Quizás algún día le gustaría casarse. Pero no ahora. Casarse era limitarse, someterse. Tenía que aparecer en el camino un hombre muy especial. Y tal vez ni aun así. Se podía vivir juntos. No necesitaban papeles para legalizar el amor.
El aire refrescaba. La luna asomaba su luz amarillenta. El sonido del silencio a ratos le parecía casi amenazante. Quizás debió haber ido a ver a Sara, después de todo, pensó, escuchando el silencio oculto en las ramas del naranjo. Sara la quería y ella quería a Sara. Eran amigas desde muy niñas. Intimas amigas. Se aceptaban a pesar de ser diferentes. Se arrepintió momentáneamente de haber escogido la soledad. Pero se había propuesto aprender a estar sola. Era su manera de rendir homenaje a la tía Inés. "Hay que aprender a ser buena compañía para uno mismo", solía decirle.
Se levantó y encendió la televisión. En la pantalla pequeña, en blanco y negro, pasaban el juicio. El alcaide aparecía condenado. Los guardias del tribunal miraban al médico que lo implicó tan contundentemente. Victoria pírrica de la justicia. Pocos meses después, el alcaide saldría de la prisión por buen comportamiento y asesinaría al médico en un camino desierto.

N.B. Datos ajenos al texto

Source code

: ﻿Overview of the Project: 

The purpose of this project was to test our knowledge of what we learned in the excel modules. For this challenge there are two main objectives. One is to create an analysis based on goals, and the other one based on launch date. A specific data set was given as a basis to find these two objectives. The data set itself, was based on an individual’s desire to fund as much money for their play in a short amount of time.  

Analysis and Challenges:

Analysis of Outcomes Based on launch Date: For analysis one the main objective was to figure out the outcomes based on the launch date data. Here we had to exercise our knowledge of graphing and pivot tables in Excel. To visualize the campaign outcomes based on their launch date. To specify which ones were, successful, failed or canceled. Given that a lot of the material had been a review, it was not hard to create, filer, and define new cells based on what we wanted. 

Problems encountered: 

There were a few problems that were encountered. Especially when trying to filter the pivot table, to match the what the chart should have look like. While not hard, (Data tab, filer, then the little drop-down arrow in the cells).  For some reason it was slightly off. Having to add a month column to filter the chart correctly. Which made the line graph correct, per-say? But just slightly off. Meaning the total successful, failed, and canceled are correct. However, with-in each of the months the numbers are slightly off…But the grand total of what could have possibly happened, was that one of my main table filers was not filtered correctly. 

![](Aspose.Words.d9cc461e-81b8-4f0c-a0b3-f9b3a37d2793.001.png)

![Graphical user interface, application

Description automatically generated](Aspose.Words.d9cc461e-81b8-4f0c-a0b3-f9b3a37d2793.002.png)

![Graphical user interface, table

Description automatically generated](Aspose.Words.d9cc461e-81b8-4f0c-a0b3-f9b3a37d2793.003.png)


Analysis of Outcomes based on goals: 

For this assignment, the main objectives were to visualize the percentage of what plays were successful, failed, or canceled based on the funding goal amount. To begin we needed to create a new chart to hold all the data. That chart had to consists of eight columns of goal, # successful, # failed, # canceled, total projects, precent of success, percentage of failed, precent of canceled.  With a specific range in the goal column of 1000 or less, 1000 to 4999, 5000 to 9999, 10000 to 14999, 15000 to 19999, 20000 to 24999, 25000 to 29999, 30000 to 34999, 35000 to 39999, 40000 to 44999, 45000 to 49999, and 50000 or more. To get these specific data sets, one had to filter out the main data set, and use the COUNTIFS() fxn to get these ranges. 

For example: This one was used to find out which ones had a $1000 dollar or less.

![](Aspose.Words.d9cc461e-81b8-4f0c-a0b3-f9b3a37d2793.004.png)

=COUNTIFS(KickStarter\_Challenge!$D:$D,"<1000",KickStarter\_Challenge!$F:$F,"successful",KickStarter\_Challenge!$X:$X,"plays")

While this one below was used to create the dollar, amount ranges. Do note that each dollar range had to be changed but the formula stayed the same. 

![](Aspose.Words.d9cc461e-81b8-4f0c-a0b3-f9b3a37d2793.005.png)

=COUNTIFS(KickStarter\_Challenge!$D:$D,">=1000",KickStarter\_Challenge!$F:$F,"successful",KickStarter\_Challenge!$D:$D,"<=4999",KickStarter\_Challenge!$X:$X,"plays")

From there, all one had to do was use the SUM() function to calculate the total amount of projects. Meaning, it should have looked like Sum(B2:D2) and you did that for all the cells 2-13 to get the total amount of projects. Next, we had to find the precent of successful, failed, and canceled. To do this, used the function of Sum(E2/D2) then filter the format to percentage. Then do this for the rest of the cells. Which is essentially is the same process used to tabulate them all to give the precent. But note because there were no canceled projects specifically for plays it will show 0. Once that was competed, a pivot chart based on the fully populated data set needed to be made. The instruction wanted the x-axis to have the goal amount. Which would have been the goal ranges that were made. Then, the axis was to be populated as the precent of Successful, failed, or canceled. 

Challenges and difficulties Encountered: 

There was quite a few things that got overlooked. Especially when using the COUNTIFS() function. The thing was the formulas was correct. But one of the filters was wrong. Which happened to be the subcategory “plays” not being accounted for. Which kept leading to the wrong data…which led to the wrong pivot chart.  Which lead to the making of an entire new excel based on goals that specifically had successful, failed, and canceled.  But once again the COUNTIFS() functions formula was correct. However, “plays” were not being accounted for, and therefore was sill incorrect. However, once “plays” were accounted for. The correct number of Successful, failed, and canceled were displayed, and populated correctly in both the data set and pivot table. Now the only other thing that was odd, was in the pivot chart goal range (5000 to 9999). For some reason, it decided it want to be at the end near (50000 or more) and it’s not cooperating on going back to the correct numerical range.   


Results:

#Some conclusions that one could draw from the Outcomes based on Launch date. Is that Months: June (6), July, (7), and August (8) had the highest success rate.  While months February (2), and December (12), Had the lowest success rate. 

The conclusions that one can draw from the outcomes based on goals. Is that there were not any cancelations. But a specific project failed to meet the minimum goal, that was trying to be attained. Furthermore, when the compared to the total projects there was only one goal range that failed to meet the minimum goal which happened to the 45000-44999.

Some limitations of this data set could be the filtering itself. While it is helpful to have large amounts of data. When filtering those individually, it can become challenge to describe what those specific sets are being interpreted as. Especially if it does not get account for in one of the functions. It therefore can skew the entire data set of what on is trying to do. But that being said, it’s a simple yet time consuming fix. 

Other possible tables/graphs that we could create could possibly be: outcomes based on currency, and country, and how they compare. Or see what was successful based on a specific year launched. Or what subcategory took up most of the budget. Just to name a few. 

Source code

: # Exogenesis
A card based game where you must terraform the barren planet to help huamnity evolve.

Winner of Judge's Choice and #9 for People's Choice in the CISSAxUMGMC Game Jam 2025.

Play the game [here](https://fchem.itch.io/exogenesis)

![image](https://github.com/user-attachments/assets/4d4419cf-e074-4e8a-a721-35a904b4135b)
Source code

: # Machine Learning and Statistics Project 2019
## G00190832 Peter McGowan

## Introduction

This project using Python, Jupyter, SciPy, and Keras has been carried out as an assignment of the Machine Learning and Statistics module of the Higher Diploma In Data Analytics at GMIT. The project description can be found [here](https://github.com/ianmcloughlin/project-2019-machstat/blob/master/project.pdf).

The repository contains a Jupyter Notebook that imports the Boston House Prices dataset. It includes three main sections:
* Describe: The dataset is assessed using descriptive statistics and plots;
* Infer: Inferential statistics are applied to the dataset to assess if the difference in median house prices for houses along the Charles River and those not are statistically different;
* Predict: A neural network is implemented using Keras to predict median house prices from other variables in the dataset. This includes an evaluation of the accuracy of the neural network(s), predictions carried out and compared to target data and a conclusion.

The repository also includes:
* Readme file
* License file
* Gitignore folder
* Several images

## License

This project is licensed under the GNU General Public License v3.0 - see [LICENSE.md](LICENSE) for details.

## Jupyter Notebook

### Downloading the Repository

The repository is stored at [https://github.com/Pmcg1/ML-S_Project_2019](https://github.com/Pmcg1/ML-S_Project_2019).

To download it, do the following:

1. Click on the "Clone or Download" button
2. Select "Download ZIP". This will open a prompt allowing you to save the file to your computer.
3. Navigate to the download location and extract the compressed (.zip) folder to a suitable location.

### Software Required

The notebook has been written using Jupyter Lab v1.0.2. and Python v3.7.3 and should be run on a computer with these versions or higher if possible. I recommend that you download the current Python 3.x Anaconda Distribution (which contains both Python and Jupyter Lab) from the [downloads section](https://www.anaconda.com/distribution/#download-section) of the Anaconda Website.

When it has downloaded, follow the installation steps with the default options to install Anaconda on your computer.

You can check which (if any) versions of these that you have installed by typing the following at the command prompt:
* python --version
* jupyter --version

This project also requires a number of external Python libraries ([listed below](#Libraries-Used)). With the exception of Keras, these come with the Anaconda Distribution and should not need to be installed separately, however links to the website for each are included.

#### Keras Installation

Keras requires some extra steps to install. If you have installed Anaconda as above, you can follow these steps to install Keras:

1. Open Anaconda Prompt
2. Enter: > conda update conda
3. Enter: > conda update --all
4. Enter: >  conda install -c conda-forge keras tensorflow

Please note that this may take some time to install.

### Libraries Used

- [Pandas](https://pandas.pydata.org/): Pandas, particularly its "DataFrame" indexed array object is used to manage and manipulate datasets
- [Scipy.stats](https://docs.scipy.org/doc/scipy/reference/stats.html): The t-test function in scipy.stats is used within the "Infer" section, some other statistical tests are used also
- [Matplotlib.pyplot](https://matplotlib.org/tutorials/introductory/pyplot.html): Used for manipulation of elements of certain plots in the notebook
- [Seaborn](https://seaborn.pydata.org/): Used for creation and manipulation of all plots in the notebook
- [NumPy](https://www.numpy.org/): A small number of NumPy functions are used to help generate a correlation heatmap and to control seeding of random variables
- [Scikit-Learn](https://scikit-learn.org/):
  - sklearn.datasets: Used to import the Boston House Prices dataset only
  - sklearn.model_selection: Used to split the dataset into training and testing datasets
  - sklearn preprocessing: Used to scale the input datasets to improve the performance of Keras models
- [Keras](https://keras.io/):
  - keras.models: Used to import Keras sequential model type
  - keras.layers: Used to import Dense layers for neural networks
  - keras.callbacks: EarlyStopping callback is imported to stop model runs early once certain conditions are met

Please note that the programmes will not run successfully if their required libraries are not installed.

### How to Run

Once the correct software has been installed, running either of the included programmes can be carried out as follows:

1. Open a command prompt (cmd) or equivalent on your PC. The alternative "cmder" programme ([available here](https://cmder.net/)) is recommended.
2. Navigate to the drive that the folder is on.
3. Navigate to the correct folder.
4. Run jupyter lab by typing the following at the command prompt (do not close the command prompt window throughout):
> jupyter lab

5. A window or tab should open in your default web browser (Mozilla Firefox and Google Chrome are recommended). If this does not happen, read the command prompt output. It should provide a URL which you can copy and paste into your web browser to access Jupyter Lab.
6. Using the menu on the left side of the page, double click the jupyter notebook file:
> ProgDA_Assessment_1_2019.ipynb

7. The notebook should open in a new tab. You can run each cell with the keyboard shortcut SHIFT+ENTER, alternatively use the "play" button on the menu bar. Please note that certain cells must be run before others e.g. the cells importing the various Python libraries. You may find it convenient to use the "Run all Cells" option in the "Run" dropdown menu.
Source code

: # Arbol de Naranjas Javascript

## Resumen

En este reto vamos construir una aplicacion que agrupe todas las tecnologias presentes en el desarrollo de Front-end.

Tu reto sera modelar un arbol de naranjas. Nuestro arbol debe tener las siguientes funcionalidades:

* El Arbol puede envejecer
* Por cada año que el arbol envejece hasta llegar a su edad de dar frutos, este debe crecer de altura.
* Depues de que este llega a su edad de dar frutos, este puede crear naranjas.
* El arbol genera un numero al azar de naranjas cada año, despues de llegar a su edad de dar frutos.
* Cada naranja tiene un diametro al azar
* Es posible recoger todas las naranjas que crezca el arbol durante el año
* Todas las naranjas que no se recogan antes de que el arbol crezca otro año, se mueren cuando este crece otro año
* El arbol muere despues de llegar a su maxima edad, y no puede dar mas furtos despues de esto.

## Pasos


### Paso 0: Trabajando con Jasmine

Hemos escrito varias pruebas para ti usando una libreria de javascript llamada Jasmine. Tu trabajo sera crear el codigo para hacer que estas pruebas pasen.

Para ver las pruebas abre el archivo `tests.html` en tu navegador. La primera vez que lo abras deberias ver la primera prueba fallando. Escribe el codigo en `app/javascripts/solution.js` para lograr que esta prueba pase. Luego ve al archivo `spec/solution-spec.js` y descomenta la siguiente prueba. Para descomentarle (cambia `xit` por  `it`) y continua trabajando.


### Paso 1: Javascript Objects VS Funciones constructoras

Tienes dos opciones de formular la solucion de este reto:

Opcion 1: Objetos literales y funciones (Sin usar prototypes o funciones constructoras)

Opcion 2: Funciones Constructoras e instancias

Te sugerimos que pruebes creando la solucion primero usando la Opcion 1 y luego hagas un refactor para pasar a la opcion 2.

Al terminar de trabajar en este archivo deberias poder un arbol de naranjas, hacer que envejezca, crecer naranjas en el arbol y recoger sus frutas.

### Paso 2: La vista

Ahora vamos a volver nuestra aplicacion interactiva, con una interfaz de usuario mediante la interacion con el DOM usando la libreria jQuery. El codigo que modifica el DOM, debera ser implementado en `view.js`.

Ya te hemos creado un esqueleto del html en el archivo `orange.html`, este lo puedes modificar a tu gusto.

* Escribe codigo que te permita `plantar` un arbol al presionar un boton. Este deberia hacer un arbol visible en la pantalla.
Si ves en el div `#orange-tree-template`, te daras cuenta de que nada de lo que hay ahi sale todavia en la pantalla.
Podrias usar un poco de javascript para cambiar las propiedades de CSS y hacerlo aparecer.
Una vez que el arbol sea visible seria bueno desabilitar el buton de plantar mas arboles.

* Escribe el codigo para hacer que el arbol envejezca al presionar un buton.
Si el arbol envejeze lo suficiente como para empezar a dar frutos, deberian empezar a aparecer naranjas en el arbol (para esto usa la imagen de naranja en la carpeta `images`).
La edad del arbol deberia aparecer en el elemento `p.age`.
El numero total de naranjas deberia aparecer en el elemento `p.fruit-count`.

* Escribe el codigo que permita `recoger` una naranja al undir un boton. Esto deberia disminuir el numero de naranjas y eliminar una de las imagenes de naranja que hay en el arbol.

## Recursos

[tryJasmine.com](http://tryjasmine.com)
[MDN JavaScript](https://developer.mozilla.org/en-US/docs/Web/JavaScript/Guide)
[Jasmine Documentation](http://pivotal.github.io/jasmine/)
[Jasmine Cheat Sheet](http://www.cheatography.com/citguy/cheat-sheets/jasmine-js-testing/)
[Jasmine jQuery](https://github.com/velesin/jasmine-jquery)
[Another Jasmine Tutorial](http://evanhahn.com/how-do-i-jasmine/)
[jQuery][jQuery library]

Hubo una época en que Lavinia pensó que las cosas podían ser diferentes. Una época de efervescencia cuando ella tenía dieciocho años y estaba pasando vacaciones con sus padres. Se encontró las calles cubiertas de afiches del partido de la oposición. La gente cantaba la canción del candidato verde con verdadero entusiasmo. Surcaban ilusiones de que la campaña electoral podría resultar en una victoria opositora. Todos los sueños quedaron dispersos el último domingo de la contienda. Una gran manifestación recorrió las calles demandando la renuncia de la familia gobernante, el retiro del candidato hijo del dictador. Los líderes opositores arengaban a aquella marea humana. Nadie debía moverse. Nadie retirarse a sus casas. Resistencia pacífica contra la tiranía. Hasta que los soldados empezaron a bajar por la avenida con sus cascos de combate hacia el grupo multicolor que se agitaba enervado por los discursos. No hubo quién pudiera contar después cuándo dieron comienzo los disparos, ni cómo aparecieron los cientos de zapatos que Lavinia vio dispersos por el suelo mientras corría en una estampida de caballos desbocados hacia donde su tía Inés agitaba las manos y la llamaba.